PyGT.tools¶
Optimal Markovian coarse-graining for a given community structure¶
Various functions to analyze Markov chains, including estimating the optimal coarse-grained CTMC for a given community structure.
-
PyGT.tools.
choose_nodes_to_remove
(rm_region, pi, tau, style='free_energy', percent_retained=50)[source]¶ Given a branching probability matrix, stationary distribution and waiting times of a CTMC, return a Boolean array selecting nodes from a given subset to remove by graph transformation according to some simple criteria. [Kannan20b]
Parameters: - rm_region ((N,) array) – boolean array that specifies region in which nodes can be removed i.e. for A<->B dynamics, all nodes in A,B should be retained.
- pi ((N,) array) – stationary distribution
- tau ((N,) array) – vector of waiting times
- B (sparse matrix, optional) – sparse matrix of branching (CTMC) or transition (DTMC) probabilities, used for style=’node_degree’
- style (str, optional) –
ranking used to remove nodes, from high to low. Highest percentile is removed ‘escape_time’ : (=tau)ascending,
’free_energy’ : (=-log|pi|), descending,
’hybrid’ : remove nodes in highest percentile in escape_time and free_energy
’combined’ : tau * pi, ascending,
’node_degree’: descending (requires B),
Default = free_energy
- percent_retained (float, optional) – percent of nodes to keep in reduced network.

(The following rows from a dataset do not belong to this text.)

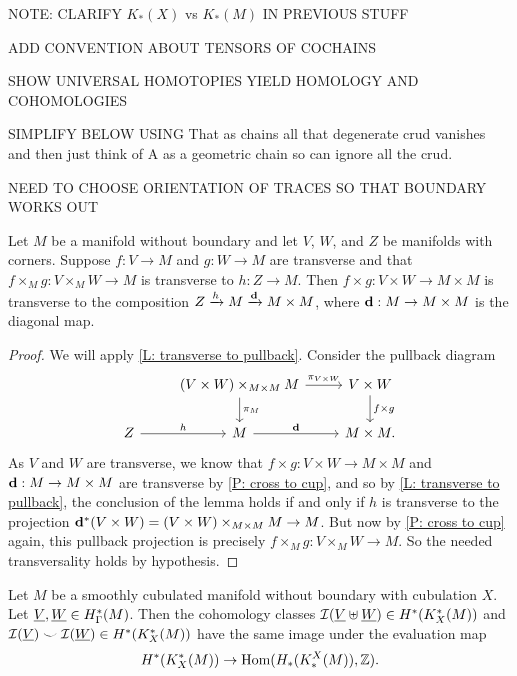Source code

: \documentclass{amsart}
\begin{document}
 NOTE: CLARIFY $K_*(X)$ vs $K_*(M)$ IN PREVIOUS STUFF

ADD CONVENTION ABOUT TENSORS OF COCHAINS

SHOW UNIVERSAL HOMOTOPIES YIELD HOMOLOGY AND COHOMOLOGIES

SIMPLIFY BELOW USING That as chains all that degenerate crud vanishes and then just think of A as a geometric chain so can ignore all the crud. 

NEED TO CHOOSE ORIENTATION OF TRACES SO THAT BOUNDARY WORKS OUT


\begin{lemma}\label{L: trans diag cube}
Let $M$ be a manifold without boundary and let $V$, $W$, and $Z$ be  manifolds with corners. Suppose $f:V\to M$ and $g:W\to M$ are transverse and that $f\times_Mg:V\times_MW\to M$ is transverse to $h:Z\to M$. Then $f\times g:V\times W\to M\times M$ is transverse to the composition $Z\xrightarrow{h}M\xrightarrow{\mathbf{d}}M\times M$, where $\mathbf{d}:M\to M\times M$ is the diagonal map. 
\end{lemma}
\begin{proof}
We will apply \cref{L: transverse to pullback}. Consider the pullback diagram
	\[
	\begin{tikzcd}
		& (V \times W)\times_{M\times M} M \arrow[r, "\pi_{V\times W}"] \arrow[d, "\pi_M"] & V\times W \arrow[d, "f\times g"] \\
		Z \arrow[r, "h"] & M \arrow[r, "\diag"]&  M\times M.
	\end{tikzcd}
	\]
As $V$ and $W$ are transverse, we know that $f\times g:V\times W\to M\times M$ and $\mathbf{d}:M\to M\times M$ are transverse by \cref{P: cross to cup}, and so by \cref{L: transverse to pullback}, the conclusion of the lemma holds if and only if $h$ is transverse to the projection $\mathbf{d}^*(V\times W)=(V \times W)\times_{M\times M} M \to M$. But now by \cref{P: cross to cup} again, this pullback projection is precisely $f\times_Mg:V\times_MW\to M$. So the needed transversality holds by hypothesis. 
\end{proof}



\begin{proposition}
Let $M$ be a smoothly cubulated manifold without boundary with cubulation $X$. Let $\underline{V},\underline{W}\in H^*_\Gamma(M)$. Then the cohomology classes $\mathcal{I}(\underline{V}\uplus\underline{W})\in H^*(K_X^*(M))$ and $\mathcal{I}(\underline{V}) \smile \mathcal{I}(\underline{W})\in H^*(K_X^*(M))$ have the same image under the evaluation map $$H^*(K_X^*(M))\to \textup{Hom}(H_*(K_*^X(M)),\mathbb{Z}).$$ 
\end{proposition}
\end{document}
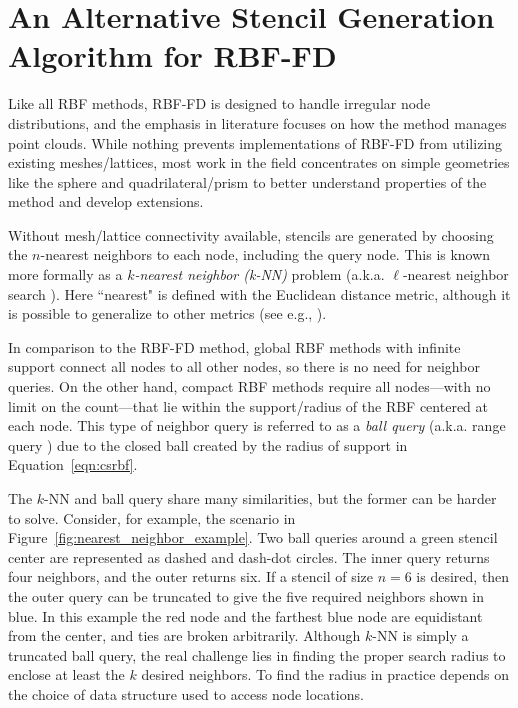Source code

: \documentclass{report}
\begin{document}
\fi




\chapter{An Alternative Stencil Generation Algorithm for RBF-FD}
\label{chap:stencils}

Like all RBF methods, RBF-FD is designed to handle irregular node distributions, and the emphasis in literature focuses on how the method manages point clouds. While nothing prevents implementations of RBF-FD from utilizing existing meshes/lattices, most work in the field concentrates on simple geometries like the sphere \cite{FlyerWright07,FlyerLehto10,FlyerLehto11,FlyerWright09} and quadrilateral/prism \cite{FiNDTHESE} to better understand properties of the method and develop extensions. 


Without mesh/lattice connectivity available, stencils are generated by choosing the $n$-nearest neighbors to each node, including the query node. This is known more formally as a \emph{$k$-nearest neighbor (k-NN)} problem \cite{TagliasacchiMFE} (a.k.a. $\ell$-nearest neighbor search \cite{WendlandBook}). Here ``nearest" is defined with the Euclidean distance metric, although it is possible to generalize to other metrics (see e.g., \cite{MatlabKDTreeSearcher}). 

In comparison to the RBF-FD method, global RBF methods with infinite support connect all nodes to all other nodes, so there is no need for neighbor queries. On the other hand, compact RBF methods require all nodes---with no limit on the count---that lie within the support/radius of the RBF centered at each node. This type of neighbor query is referred to as a \emph{ball query} (a.k.a. range query \cite{WendlandBook}) due to the closed ball created by the radius of support in Equation~\ref{eqn:csrbf}. 

The $k$-NN and ball query share many similarities, but the former can be harder to solve. Consider, for example, the scenario in Figure~\ref{fig:nearest_neighbor_example}. Two ball queries around a green stencil center are represented as dashed and dash-dot circles. The inner query returns four neighbors, and the outer returns six. If a stencil of size $n=6$ is desired, then the outer query can be truncated to give the five required neighbors shown in blue. In this example the red node and the farthest blue node are equidistant from the center, and ties are broken arbitrarily. Although $k$-NN is simply a truncated ball query, the real challenge lies in finding the proper search radius to enclose at least the $k$ desired neighbors. To find the radius in practice depends on the choice of data structure used to access node locations. 
\end{document}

Default = 50.0
Returns: rm_vec – boolean array that specifies nodes to remove, which will always be a subset of the nodes selected by rm_region
Return type: (N,) array
-
PyGT.tools.
check_detailed_balance
(pi, K)[source]¶ Check if Markov chain satisfies detailed balance condition, \(k_{ij} \pi_j = k_{ji} \pi_i\) for all \(i,j\).
Parameters: - pi (array-like (N,)) – stationary probabilities of full or reduced system
- K (sparse or dense matrix (N, N)) – transition rate matrix of full or reduced system
Returns: Self-explanatory
Return type: success, bool
-
PyGT.tools.
make_fastest_path
(G, i, f, depth=1, limit=None)[source]¶ Wrapper for scipy.sparse.csgraph.shortest_path which returns node indicies on as-determined shortest i->f path and those depth connections away. Used to determine which nodes to remove by graph transformation during sensitivity analysis applied to kinetic transition networks [Swinburne20a].
Parameters: - B ((N,N) sparse matrix) – Matrix that will be interpreted as weighted graph for path calculation
- i (int) – Initial node index
- f (int) – Initial node index
- depth (int, (default=1)) – Size of near-path region
Returns: - path (array_like) – indices of path nodes
- path_region (array_like) – indices of near-path nodes
-
PyGT.tools.
check_kemeny
(pi, tauM)[source]¶ Check that Markov chain satisfies the Kemeny constant relation, \(\sum_i\pi_i, \mathcal{T}_{ij} = \xi\) for all \(j\), where \(\xi\) is a constant and \(\mathcal{T}_{ij}\) is the j->i mean first passage time.
Parameters: - pi (array-like (N,)) – stationary probabilities of full or reduced system
- tauM (sparse or dense matrix (N, N)) – mean first passage time matrix of full or reduced system
Returns: - kemeny_constant, float – Average kemeny constant \(mean(xi)\) across nodes
- success, bool – Self-explanatory. False if \(std(xi)/mean(xi)>1e-9\)
-
PyGT.tools.
load_CTMC
(K)[source]¶ Setup a GT calculation for a transition rate matrix representing a continuous-time Markov chain.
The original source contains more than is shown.